I must now consider the claim for interest, which I take to be founded upon section 57 (a) (ii) of the Bills of Exchange Ordinance (Cap. 215 of the Laws of Tanganyika, 1947). There was, as I have said, no finding on this issue in the Court below and it was not referred to in the course of the argument on appeal. I think therefore we should give the respondent's advocate an opportunity to be heard on this claim and particularly as to the rates of interest claimed. Subject to this, I would allow the appeal with costs here and in the Court below; set aside the judgment of the High Court and direct that judgment be entered for the plaintiff-appellant in the sum of Sh. 18,000 and such interest as may be fixed after hearing counsel on that question.
SIR BARCLAY NIHILL (President).—I concur in the judgment delivered by the learned Vice-President and judgment will be entered for the appellants in the sum of Sh. 18,000 with costs here and in the Court below.

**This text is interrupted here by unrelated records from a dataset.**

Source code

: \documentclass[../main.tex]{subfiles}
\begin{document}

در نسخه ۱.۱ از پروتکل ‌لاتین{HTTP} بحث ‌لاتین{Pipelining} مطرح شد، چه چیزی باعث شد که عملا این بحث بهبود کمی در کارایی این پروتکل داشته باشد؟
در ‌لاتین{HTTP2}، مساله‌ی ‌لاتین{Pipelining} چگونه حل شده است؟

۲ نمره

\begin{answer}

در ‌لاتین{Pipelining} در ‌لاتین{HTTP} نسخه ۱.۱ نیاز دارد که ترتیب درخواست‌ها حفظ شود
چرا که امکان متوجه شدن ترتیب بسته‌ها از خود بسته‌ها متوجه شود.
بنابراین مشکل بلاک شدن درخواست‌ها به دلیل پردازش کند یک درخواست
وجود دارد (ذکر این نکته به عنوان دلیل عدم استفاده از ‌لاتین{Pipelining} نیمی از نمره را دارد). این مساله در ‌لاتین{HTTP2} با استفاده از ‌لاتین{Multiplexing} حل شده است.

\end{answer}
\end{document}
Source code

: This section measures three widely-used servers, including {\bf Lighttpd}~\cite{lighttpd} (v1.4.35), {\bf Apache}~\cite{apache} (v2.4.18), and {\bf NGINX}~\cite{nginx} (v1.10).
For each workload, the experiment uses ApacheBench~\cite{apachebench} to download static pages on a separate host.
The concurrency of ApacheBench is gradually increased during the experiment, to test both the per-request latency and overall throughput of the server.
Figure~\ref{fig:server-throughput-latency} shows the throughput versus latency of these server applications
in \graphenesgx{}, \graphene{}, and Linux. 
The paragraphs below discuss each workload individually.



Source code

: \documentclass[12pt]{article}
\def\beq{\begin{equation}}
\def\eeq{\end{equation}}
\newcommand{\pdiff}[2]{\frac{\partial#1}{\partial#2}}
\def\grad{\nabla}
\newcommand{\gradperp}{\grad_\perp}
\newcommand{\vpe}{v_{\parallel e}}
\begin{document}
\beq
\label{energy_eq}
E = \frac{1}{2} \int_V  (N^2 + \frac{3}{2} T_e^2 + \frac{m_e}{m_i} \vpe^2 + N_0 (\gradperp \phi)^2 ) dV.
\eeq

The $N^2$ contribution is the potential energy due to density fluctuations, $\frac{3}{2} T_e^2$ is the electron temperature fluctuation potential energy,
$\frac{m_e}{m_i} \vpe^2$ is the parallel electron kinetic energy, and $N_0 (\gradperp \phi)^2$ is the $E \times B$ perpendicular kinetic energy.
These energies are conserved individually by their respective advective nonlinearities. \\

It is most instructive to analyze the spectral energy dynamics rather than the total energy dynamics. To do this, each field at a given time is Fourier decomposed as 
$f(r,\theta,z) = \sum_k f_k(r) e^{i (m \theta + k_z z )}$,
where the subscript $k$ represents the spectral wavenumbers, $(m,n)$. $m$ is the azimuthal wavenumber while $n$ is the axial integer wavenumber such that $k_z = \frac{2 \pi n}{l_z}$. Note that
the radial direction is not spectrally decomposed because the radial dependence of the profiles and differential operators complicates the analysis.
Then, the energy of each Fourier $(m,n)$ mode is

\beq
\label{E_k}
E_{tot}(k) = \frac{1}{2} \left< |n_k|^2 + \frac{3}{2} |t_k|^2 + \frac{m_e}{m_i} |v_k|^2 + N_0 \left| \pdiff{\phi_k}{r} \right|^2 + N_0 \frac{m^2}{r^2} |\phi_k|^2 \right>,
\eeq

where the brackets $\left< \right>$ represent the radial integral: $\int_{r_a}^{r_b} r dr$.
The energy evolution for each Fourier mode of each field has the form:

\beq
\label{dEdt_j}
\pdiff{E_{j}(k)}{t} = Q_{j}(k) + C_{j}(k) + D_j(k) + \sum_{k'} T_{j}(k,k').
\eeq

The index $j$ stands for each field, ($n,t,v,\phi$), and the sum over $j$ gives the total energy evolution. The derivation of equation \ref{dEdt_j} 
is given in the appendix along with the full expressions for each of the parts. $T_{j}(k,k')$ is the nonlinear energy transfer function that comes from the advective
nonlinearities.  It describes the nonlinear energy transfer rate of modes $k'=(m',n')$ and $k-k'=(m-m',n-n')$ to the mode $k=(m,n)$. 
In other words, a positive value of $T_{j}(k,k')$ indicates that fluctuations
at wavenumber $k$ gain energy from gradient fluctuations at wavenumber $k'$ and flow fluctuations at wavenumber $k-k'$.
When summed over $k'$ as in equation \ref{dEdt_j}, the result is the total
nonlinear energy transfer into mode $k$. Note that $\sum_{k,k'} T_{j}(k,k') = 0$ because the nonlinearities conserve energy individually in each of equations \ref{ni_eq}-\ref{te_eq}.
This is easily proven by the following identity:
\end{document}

As regards the claim for interest, I suggest that if counsel can agree on this issue an award for interest as agreed can be embodied in the Order of this Court. Failing this the matter will be remitted to the High Court of Tanganyika for trial of this issue.
Cox, C. J. (Tanganyika).—I also concur in the judgment of the learned Vice-President as regards the merits of this appeal, and agree with the order proposed by the learned President.